Jesus, who was God and man at the same time, grew up like other Jewish children of his time amid the rituals and prayer formulas of his people, Israel.  Nevertheless, as the story of the twelve-year-old Jesus in the Temple demonstrated (Luke 2:41-45), there was something in him that could not be learned; an original, profound, and unique union with God, his Father in heaven.   Jesus knew, as men hope for, a hereafter in another world, and prayed to God.  At the same time, though, he was also part of that hereafter.  The occasion [of the 12-year old Jesus in the Temple teaching and answering questions of the elders prefigured] that one day people would pray to Jesus, acknowledge him as God, and ask for his grace.

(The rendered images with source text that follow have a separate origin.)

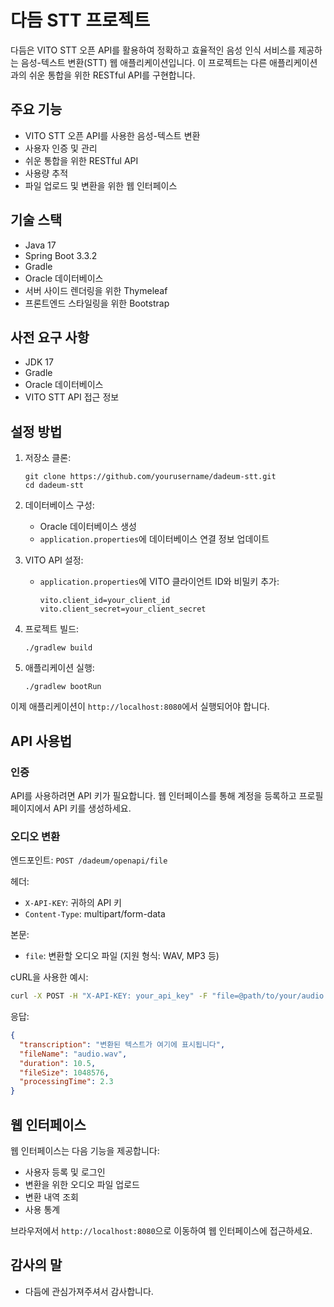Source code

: # 다듬 STT 프로젝트

다듬은 VITO STT 오픈 API를 활용하여 정확하고 효율적인 음성 인식 서비스를 제공하는 음성-텍스트 변환(STT) 웹 애플리케이션입니다. 이 프로젝트는 다른 애플리케이션과의 쉬운 통합을 위한 RESTful API를 구현합니다.

## 주요 기능

- VITO STT 오픈 API를 사용한 음성-텍스트 변환
- 사용자 인증 및 관리
- 쉬운 통합을 위한 RESTful API
- 사용량 추적
- 파일 업로드 및 변환을 위한 웹 인터페이스

## 기술 스택

- Java 17
- Spring Boot 3.3.2
- Gradle
- Oracle 데이터베이스
- 서버 사이드 렌더링을 위한 Thymeleaf
- 프론트엔드 스타일링을 위한 Bootstrap

## 사전 요구 사항

- JDK 17
- Gradle
- Oracle 데이터베이스
- VITO STT API 접근 정보

## 설정 방법

1. 저장소 클론:
   ```
   git clone https://github.com/yourusername/dadeum-stt.git
   cd dadeum-stt
   ```

2. 데이터베이스 구성:
   - Oracle 데이터베이스 생성
   - `application.properties`에 데이터베이스 연결 정보 업데이트

3. VITO API 설정:
   - `application.properties`에 VITO 클라이언트 ID와 비밀키 추가:
     ```
     vito.client_id=your_client_id
     vito.client_secret=your_client_secret
     ```

4. 프로젝트 빌드:
   ```
   ./gradlew build
   ```

5. 애플리케이션 실행:
   ```
   ./gradlew bootRun
   ```

이제 애플리케이션이 `http://localhost:8080`에서 실행되어야 합니다.

## API 사용법

### 인증

API를 사용하려면 API 키가 필요합니다. 웹 인터페이스를 통해 계정을 등록하고 프로필 페이지에서 API 키를 생성하세요.

### 오디오 변환

엔드포인트: `POST /dadeum/openapi/file`

헤더:
- `X-API-KEY`: 귀하의 API 키
- `Content-Type`: multipart/form-data

본문:
- `file`: 변환할 오디오 파일 (지원 형식: WAV, MP3 등)

cURL을 사용한 예시:
```bash
curl -X POST -H "X-API-KEY: your_api_key" -F "file=@path/to/your/audio.wav" http://localhost:8080/dadeum/openapi/file
```

응답:
```json
{
  "transcription": "변환된 텍스트가 여기에 표시됩니다",
  "fileName": "audio.wav",
  "duration": 10.5,
  "fileSize": 1048576,
  "processingTime": 2.3
}
```

## 웹 인터페이스

웹 인터페이스는 다음 기능을 제공합니다:
- 사용자 등록 및 로그인
- 변환을 위한 오디오 파일 업로드
- 변환 내역 조회
- 사용 통계

브라우저에서 `http://localhost:8080`으로 이동하여 웹 인터페이스에 접근하세요.


## 감사의 말

- 다듬에 관심가져주셔서 감사합니다.


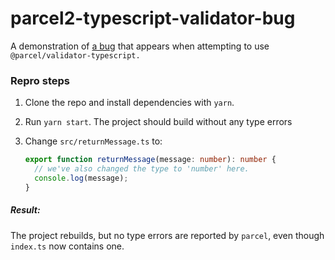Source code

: # parcel2-typescript-validator-bug

A demonstration of [a bug](https://github.com/parcel-bundler/parcel/issues/4347) that appears when attempting to use `@parcel/validator-typescript.`

### Repro steps

1. Clone the repo and install dependencies with `yarn`.
2. Run `yarn start`. The project should build without any type errors
3. Change `src/returnMessage.ts` to:

   ```ts
   export function returnMessage(message: number): number {
     // we've also changed the type to 'number' here.
     console.log(message);
   }
   ```

##### Result:

The project rebuilds, but no type errors are reported by `parcel`, even though `index.ts` now contains one.

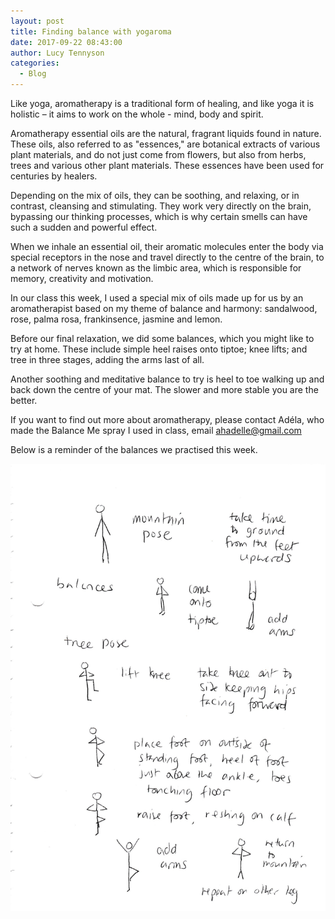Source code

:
 ```yaml
---
layout: post
title: Finding balance with yogaroma
date: 2017-09-22 08:43:00
author: Lucy Tennyson
categories:
  - Blog
---
```



Like yoga, aromatherapy is a traditional form of healing, and like yoga it is holistic – it aims to work on the whole - mind, body and spirit.

Aromatherapy essential oils are the natural, fragrant liquids found in nature. These oils, also referred to as "essences," are botanical extracts of various plant materials, and do not just come from flowers, but also from herbs, trees and various other plant materials. These essences have been used for centuries by healers.

Depending on the mix of oils, they can be soothing, and relaxing, or in contrast, cleansing and stimulating. They work very directly on the brain, bypassing our thinking processes, which is why certain smells can have such a sudden and powerful effect.

When we inhale an essential oil, their aromatic molecules enter the body via special receptors in the nose and travel directly to the centre of the brain, to a network of nerves known as the limbic area, which is responsible for memory, creativity and motivation.

In our class this week, I used a special mix of oils made up for us by an aromatherapist based on my theme of balance and harmony: sandalwood, rose, palma rosa, frankinsence, jasmine and lemon.

Before our final relaxation, we did some balances, which you might like to try at home. These include simple heel raises onto tiptoe; knee lifts; and tree in three stages, adding the arms last of all.

Another soothing and meditative balance to try is heel to toe walking up and back down the centre of your mat. The slower and more stable you are the better.

If you want to find out more about aromatherapy, please contact Ad&eacute;la, who made the Balance Me spray I used in class, email [ahadelle@gmail.com](javascript:void(location.href='mailto:'+String.fromCharCode(97,104,97,100,101,108,108,101,64,103,109,97,105,108,46,99,111,109)))

Below is a reminder of the balances we practised this week.

![](/uploads/versions/yogablog21sept---x----1740-2468x---.jpg)

&nbsp;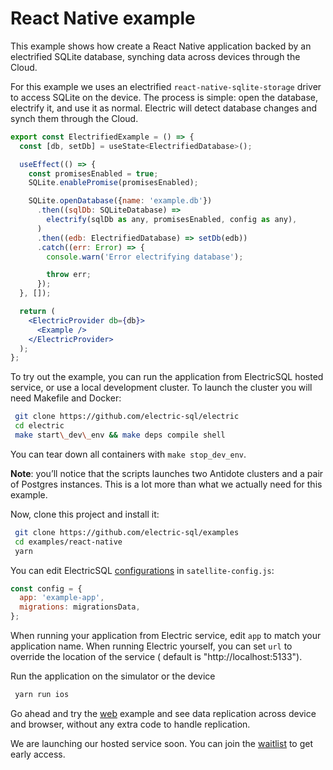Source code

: # React Native example

This example shows how create a React Native application backed by an electrified SQLite database, synching data across devices through the Cloud.

For this example we uses an electrified `react-native-sqlite-storage` driver to access SQLite on the device. The process is simple: open the database, electrify it, and use it as normal. Electric will detect database changes and synch them through the Cloud.

```jsx
export const ElectrifiedExample = () => {
  const [db, setDb] = useState<ElectrifiedDatabase>();

  useEffect(() => {
    const promisesEnabled = true;
    SQLite.enablePromise(promisesEnabled);

    SQLite.openDatabase({name: 'example.db'})
      .then((sqlDb: SQLiteDatabase) =>
        electrify(sqlDb as any, promisesEnabled, config as any),
      )
      .then((edb: ElectrifiedDatabase) => setDb(edb))
      .catch((err: Error) => {
        console.warn('Error electrifying database');

        throw err;
      });
  }, []);

  return (
    <ElectricProvider db={db}>
      <Example />
    </ElectricProvider>
  );
};
```

To try out the example, you can run the application from ElectricSQL hosted service, or use a local development cluster. To launch the cluster you will need Makefile and Docker:

```bash
 git clone https://github.com/electric-sql/electric
 cd electric
 make start\_dev\_env && make deps compile shell
```

You can tear down all containers with `make stop_dev_env`.

**Note**: you’ll notice that the scripts launches two Antidote clusters and a pair of Postgres instances. This is a lot more than what we actually need for this example.

Now, clone this project and install it:

```bash
 git clone https://github.com/electric-sql/examples
 cd examples/react-native
 yarn
```

You can edit ElectricSQL [configurations](https://electric-sql/docs/usage/configure) in `satellite-config.js`:

```javascript
const config = {
  app: 'example-app',
  migrations: migrationsData,
};
```

When running your application from Electric service, edit `app` to match your application name.
When running Electric yourself, you can set `url` to override the location of the service ( default is "http://localhost:5133").

Run the application on the simulator or the device

```bash
 yarn run ios
```

Go ahead and try the [web](https://github.com/electric-sql/examples/tree/main/web) example and see data replication across device and browser, without any extra code to handle replication.

We are launching our hosted service soon. You can join the [waitlist](https://console.electric-sql.com/join/waitlist) to get early access.
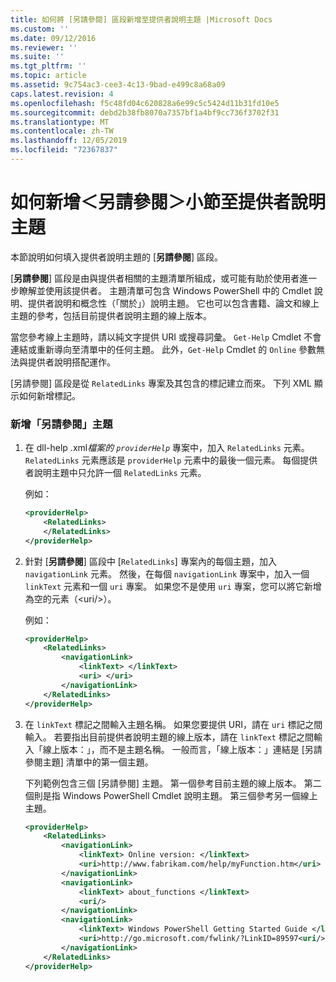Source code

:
 ```yaml
---
title: 如何將 [另請參閱] 區段新增至提供者說明主題 |Microsoft Docs
ms.custom: ''
ms.date: 09/12/2016
ms.reviewer: ''
ms.suite: ''
ms.tgt_pltfrm: ''
ms.topic: article
ms.assetid: 9c754ac3-cee3-4c13-9bad-e499c8a68a09
caps.latest.revision: 4
ms.openlocfilehash: f5c48fd04c620828a6e99c5c5424d11b31fd10e5
ms.sourcegitcommit: debd2b38fb8070a7357bf1a4bf9cc736f3702f31
ms.translationtype: MT
ms.contentlocale: zh-TW
ms.lasthandoff: 12/05/2019
ms.locfileid: "72367837"
---
```

# <a name="how-to-add-a-see-also-section-to-a-provider-help-topic"></a>如何新增＜另請參閱＞小節至提供者說明主題

本節說明如何填入提供者說明主題的 [**另請參閱**] 區段。

[**另請參閱**] 區段是由與提供者相關的主題清單所組成，或可能有助於使用者進一步瞭解並使用該提供者。 主題清單可包含 Windows PowerShell 中的 Cmdlet 說明、提供者說明和概念性（「關於」）說明主題。 它也可以包含書籍、論文和線上主題的參考，包括目前提供者說明主題的線上版本。

當您參考線上主題時，請以純文字提供 URI 或搜尋詞彙。 `Get-Help` Cmdlet 不會連結或重新導向至清單中的任何主題。 此外，`Get-Help` Cmdlet 的 `Online` 參數無法與提供者說明搭配運作。

[另請參閱] 區段是從 `RelatedLinks` 專案及其包含的標記建立而來。 下列 XML 顯示如何新增標記。

### <a name="to-add-see-also-topics"></a>新增「另請參閱」主題

1. 在 dll-help .xml*檔案的 `providerHelp`* 專案中，加入 `RelatedLinks` 元素。 `RelatedLinks` 元素應該是 `providerHelp` 元素中的最後一個元素。 每個提供者說明主題中只允許一個 `RelatedLinks` 元素。

   例如：

    ```xml
    <providerHelp>
        <RelatedLinks>
        </RelatedLinks>
    </providerHelp>
    ```

2. 針對 [**另請參閱**] 區段中 [`RelatedLinks`] 專案內的每個主題，加入 `navigationLink` 元素。 然後，在每個 `navigationLink` 專案中，加入一個 `linkText` 元素和一個 `uri` 專案。 如果您不是使用 `uri` 專案，您可以將它新增為空的元素（\<uri/>）。

   例如：

    ```xml
    <providerHelp>
        <RelatedLinks>
            <navigationLink>
                <linkText> </linkText>
                <uri> </uri>
            </navigationLink>
        </RelatedLinks>
    </providerHelp>
    ```

3. 在 `linkText` 標記之間輸入主題名稱。 如果您要提供 URI，請在 `uri` 標記之間輸入。 若要指出目前提供者說明主題的線上版本，請在 `linkText` 標記之間輸入「線上版本：」，而不是主題名稱。 一般而言，「線上版本：」連結是 [另請參閱主題] 清單中的第一個主題。

   下列範例包含三個 [另請參閱] 主題。 第一個參考目前主題的線上版本。 第二個則是指 Windows PowerShell Cmdlet 說明主題。 第三個參考另一個線上主題。

    ```xml
    <providerHelp>
        <RelatedLinks>
            <navigationLink>
                <linkText> Online version: </linkText>
                <uri>http://www.fabrikam.com/help/myFunction.htm</uri>
            </navigationLink>
            <navigationLink>
                <linkText> about_functions </linkText>
                <uri/>
            </navigationLink>
            <navigationLink>
                <linkText> Windows PowerShell Getting Started Guide </linkText>
                <uri>http://go.microsoft.com/fwlink/?LinkID=89597<uri/>
            </navigationLink>
        </RelatedLinks>
    </providerHelp>
    ```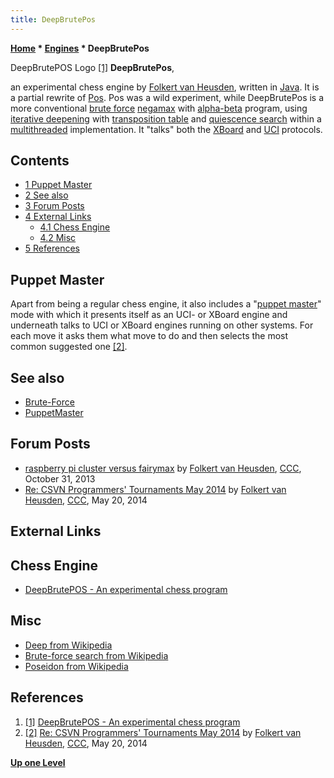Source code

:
 ```yaml
---
title: DeepBrutePos
---
```

**[Home](Home "Home") * [Engines](Engines "Engines") * DeepBrutePos**

[](https://vanheusden.com/DeepBrutePos/) DeepBrutePOS Logo <a id="cite-note-1" href="#cite-ref-1">[1]</a>
**DeepBrutePos**,

an experimental chess engine by [Folkert van Heusden](Folkert_van_Heusden "Folkert van Heusden"), written in [Java](Java "Java"). It is a partial rewrite of [Pos](index.php?title=Pos&action=edit&redlink=1 "Pos (page does not exist)").
Pos was a wild experiment, while DeepBrutePos is a more conventional [brute force](Brute-Force "Brute-Force") [negamax](Negamax "Negamax") with [alpha-beta](Alpha-Beta "Alpha-Beta") program, using [iterative deepening](Iterative_Deepening "Iterative Deepening") with [transposition table](Transposition_Table "Transposition Table") and [quiescence search](Quiescence_Search "Quiescence Search") within a [multithreaded](Parallel_Search "Parallel Search") implementation.
It "talks" both the [XBoard](XBoard "XBoard") and [UCI](UCI "UCI") protocols.

## Contents

- [1 Puppet Master](#puppet-master)
- [2 See also](#see-also)
- [3 Forum Posts](#forum-posts)
- [4 External Links](#external-links)
  - [4.1 Chess Engine](#chess-engine)
  - [4.2 Misc](#misc)
- [5 References](#references)

## Puppet Master

Apart from being a regular chess engine, it also includes a "[puppet master](PuppetMaster "PuppetMaster")" mode with which it presents itself as an UCI- or XBoard engine and underneath talks to UCI or XBoard engines running on other systems. For each move it asks them what move to do and then selects the most common suggested one <a id="cite-note-2" href="#cite-ref-2">[2]</a>.

## See also

- [Brute-Force](Brute-Force "Brute-Force")
- [PuppetMaster](PuppetMaster "PuppetMaster")

## Forum Posts

- [raspberry pi cluster versus fairymax](http://www.talkchess.com/forum/viewtopic.php?t=49892) by [Folkert van Heusden](Folkert_van_Heusden "Folkert van Heusden"), [CCC](CCC "CCC"), October 31, 2013
- [Re: CSVN Programmers' Tournaments May 2014](http://www.talkchess.com/forum/viewtopic.php?t=51761&start=41) by [Folkert van Heusden](Folkert_van_Heusden "Folkert van Heusden"), [CCC](CCC "CCC"), May 20, 2014

## External Links

## Chess Engine

- [DeepBrutePOS - An experimental chess program](https://vanheusden.com/DeepBrutePos/)

## Misc

- [Deep from Wikipedia](https://en.wikipedia.org/wiki/Deep)
- [Brute-force search from Wikipedia](https://en.wikipedia.org/wiki/Brute-force_search)
- [Poseidon from Wikipedia](https://en.wikipedia.org/wiki/Poseidon)

## References

1. <a id="cite-ref-1" href="#cite-note-1">[1]</a> [DeepBrutePOS - An experimental chess program](https://vanheusden.com/DeepBrutePos/)
1. <a id="cite-ref-2" href="#cite-note-2">[2]</a> [Re: CSVN Programmers' Tournaments May 2014](http://www.talkchess.com/forum/viewtopic.php?t=51761&start=41) by [Folkert van Heusden](Folkert_van_Heusden "Folkert van Heusden"), [CCC](CCC "CCC"), May 20, 2014

**[Up one Level](Engines "Engines")**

“To pray means to think lovingly about Jesus.  Prayer is the soul’s attention that is concentrated on Jesus.  The more you love Jesus, the better you pray.”  Blessed Charles de Foucauld (1858-1916)

[2598-2599]

THE REVELATION OF PRAYER 

ARTICLE 2
IN THE FULLNESS OF TIME

2598 The drama of prayer is fully revealed to us in the Word who became flesh and dwells among us. To seek to understand his prayer through what his witnesses proclaim to us in the Gospel is to approach the holy Lord Jesus as Moses approached the burning bush: first to contemplate him in prayer, then to hear how he teaches us to pray, in order to know how he hears our prayer. –Catechism of the Catholic Church, Second Edition

Jesus prays

2599 The Son of God who became Son of the Virgin also learned to pray according to his human heart. He learns the formulas of prayer from his mother, who kept in her heart and meditated upon all the "great things" done by the Almighty.( Compare Luke 1:49; Lk 2:19; Lk 2:51.)41 He learns to pray in the words and rhythms of the prayer of his people, in the synagogue at Nazareth and the Temple at Jerusalem. But his prayer springs from an otherwise secret source, as he intimates at the age of twelve: "I must be in my Father's house."(Luke 2:49.)42 Here the newness of prayer in the fullness of time begins to be revealed: his filial prayer, which the Father awaits from his children, is finally going to be lived out by the only Son in his humanity, with and for men.